__The input__.
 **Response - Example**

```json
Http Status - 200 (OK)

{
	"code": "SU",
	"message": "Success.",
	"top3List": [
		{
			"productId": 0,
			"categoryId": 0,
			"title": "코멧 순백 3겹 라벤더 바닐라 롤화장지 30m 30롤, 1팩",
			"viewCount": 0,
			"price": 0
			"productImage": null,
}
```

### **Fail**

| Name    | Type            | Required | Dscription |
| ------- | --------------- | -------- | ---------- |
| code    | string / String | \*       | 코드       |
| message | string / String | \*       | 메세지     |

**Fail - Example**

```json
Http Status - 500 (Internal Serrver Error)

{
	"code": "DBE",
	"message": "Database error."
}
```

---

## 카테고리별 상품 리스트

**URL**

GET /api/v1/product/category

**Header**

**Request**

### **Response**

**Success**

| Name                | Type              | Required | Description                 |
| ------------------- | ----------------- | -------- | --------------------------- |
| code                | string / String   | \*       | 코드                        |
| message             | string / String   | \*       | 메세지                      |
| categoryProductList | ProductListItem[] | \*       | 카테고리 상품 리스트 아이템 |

__Exercise instructions__.
Lines above with "Type" in them are the ones to copy.

__Exercise answer__.
| Name    | Type            | Required | Dscription |
| Name                | Type              | Required | Description                 |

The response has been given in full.